Katmandu Partners LLC — an Upland, Calif.-based full-service coloration and apparel company — has
introduced Kinetic Colorization™, a short-run, demand-activated coloring and printing technology.
Developed by Critical Mass, the technology is expected to bring fabric dyeing and apparel
manufacturing back to the United States from overseas, as it enables quick production and color
changes, thereby allowing customers to sample variations of styles without incurring the high costs
associated with sample production. It also enables production on demand, which facilitates quick
response to consumer preferences.
According to Katmandu, Kinetic Colorization is an advanced form of dye sublimation. The
proprietary technology sets off the energy stored in high-tech fabrics to create micro tunnels that
transport the dye through the center of the fiber, permanently trapping color below the fabric’s
surface. Unlike most conventional fabric coloring processes, the technology does not require the
use of water or chemicals, so it leaves no toxic residue. The process also can be used to dye many
nylons that previously could not be dyed using any form of sublimation. Katmandu reports the
process does not affect the performance features of a garment, and that fabrics colored using the
process demonstrate vibrant color, good wash fade resistance, durability and abrasion resistance.

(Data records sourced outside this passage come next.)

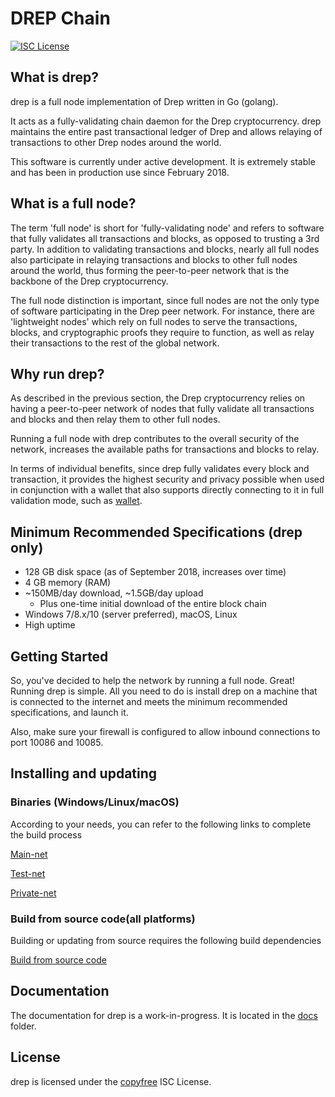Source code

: DREP Chain
====


[![ISC License](https://img.shields.io/badge/license-ISC-blue.svg)](http://copyfree.org)


## What is drep?

drep is a full node implementation of Drep written in Go (golang).

It acts as a fully-validating chain daemon for the Drep cryptocurrency.  drep
maintains the entire past transactional ledger of Drep and allows relaying of
transactions to other Drep nodes around the world.

This software is currently under active development.  It is extremely stable and
has been in production use since February 2018.


## What is a full node?

The term 'full node' is short for 'fully-validating node' and refers to software
that fully validates all transactions and blocks, as opposed to trusting a 3rd
party.  In addition to validating transactions and blocks, nearly all full nodes
also participate in relaying transactions and blocks to other full nodes around
the world, thus forming the peer-to-peer network that is the backbone of the
Drep cryptocurrency.

The full node distinction is important, since full nodes are not the only type
of software participating in the Drep peer network. For instance, there are
'lightweight nodes' which rely on full nodes to serve the transactions, blocks,
and cryptographic proofs they require to function, as well as relay their
transactions to the rest of the global network.

## Why run drep?

As described in the previous section, the Drep cryptocurrency relies on having
a peer-to-peer network of nodes that fully validate all transactions and blocks
and then relay them to other full nodes.

Running a full node with drep contributes to the overall security of the
network, increases the available paths for transactions and blocks to relay.

In terms of individual benefits, since drep fully validates every block and
transaction, it provides the highest security and privacy possible when used in
conjunction with a wallet that also supports directly connecting to it in full
validation mode, such as [wallet](https://drep.top/appdrep1.2.0.apk).

## Minimum Recommended Specifications (drep only)

* 128 GB disk space (as of September 2018, increases over time)
* 4 GB memory (RAM)
* ~150MB/day download, ~1.5GB/day upload
  * Plus one-time initial download of the entire block chain
* Windows 7/8.x/10 (server preferred), macOS, Linux
* High uptime

## Getting Started

So, you've decided to help the network by running a full node.  Great!  Running
drep is simple.  All you need to do is install drep on a machine that is
connected to the internet and meets the minimum recommended specifications, and
launch it.

Also, make sure your firewall is configured to allow inbound connections to port
10086 and 10085.

<a name="Installation" />

## Installing and updating

### Binaries (Windows/Linux/macOS)

According to your needs, you can refer to the following links to complete the build process

[Main-net](http://docs.drep.org/advanced/using-mainnet/) 

[Test-net](http://docs.drep.org/advanced/using-testnet/) 

[Private-net](http://docs.drep.org/advanced/using-privatenet/) 


### Build from source code(all platforms)

Building or updating from source requires the following build dependencies

[Build from source code](http://docs.drep.org/advanced/build-sourcecode/) 


## Documentation

The documentation for drep is a work-in-progress.  It is located in the
[docs](http://docs.drep.org) folder.

## License

drep is licensed under the [copyfree](http://copyfree.org) ISC License.
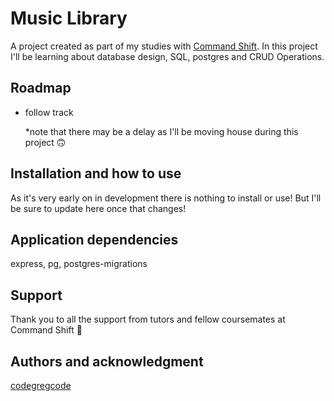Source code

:# Music Library

A project created as part of my studies with [Command Shift](https://www.commandshift.co/). In this project I'll be learning about database design, SQL, postgres and CRUD Operations.

## Roadmap

- follow track

  \*note that there may be a delay as I'll be moving house during this project 🙃

## Installation and how to use

As it's very early on in development there is nothing to install or use! But I'll be sure to update here once that changes!

## Application dependencies

express, pg, postgres-migrations

## Support

Thank you to all the support from tutors and fellow coursemates at Command Shift 🙌

## Authors and acknowledgment

[codegregcode](https://github.com/codegregcode)
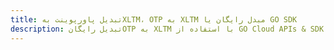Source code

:---title: تبدیل پاورپوینت بهXLTM، OTP به XLTM مبدل رایگان یا GO SDKdescription: تبدیل رایگانOTP به XLTM با استفاده از GO Cloud APIs & SDK. همچنین اسناد Microsoft PowerPoint را در Cloud ایجاد، ویرایش و رندر کنید.---
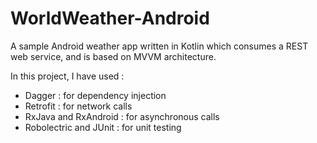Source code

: # WorldWeather-Android

A sample Android weather app written in Kotlin which consumes a REST web service, and is based on MVVM architecture.

In this project, I have used :

- Dagger : for dependency injection
- Retrofit : for network calls
- RxJava and RxAndroid : for asynchronous calls
- Robolectric and JUnit : for unit testing
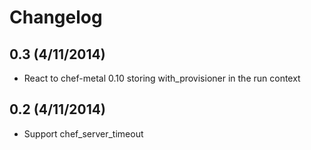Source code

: # Changelog

## 0.3 (4/11/2014)

- React to chef-metal 0.10 storing with_provisioner in the run context

## 0.2 (4/11/2014)

- Support chef_server_timeout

“Kinetic Colorization is a replacement for both traditional wet printing and chemical dye
processes,” said Mark Robinson, president, Katmandu Partners. “Using energy multipliers, Kinetic
Colorization vastly improves energy conservation, product differentiation, and economics of
traditional wet printing.”
Kinetic Colorization facilitates a high degree of dyeing control and enables both
pass-through color and pattern print coloration for customizable items such as fully reversible
single-ply garments and double-sided garments with different colors and patterns on each side. The
process may be used on apparel, military fabrics, home décor and point-of-purchase signage, among
“We are working with surf companies, active wear apparel companies, outdoor backpack
companies as well as some of the specialty mills and the military with regards to coloring their
fabrics,” said Brian Henry of Katmandu.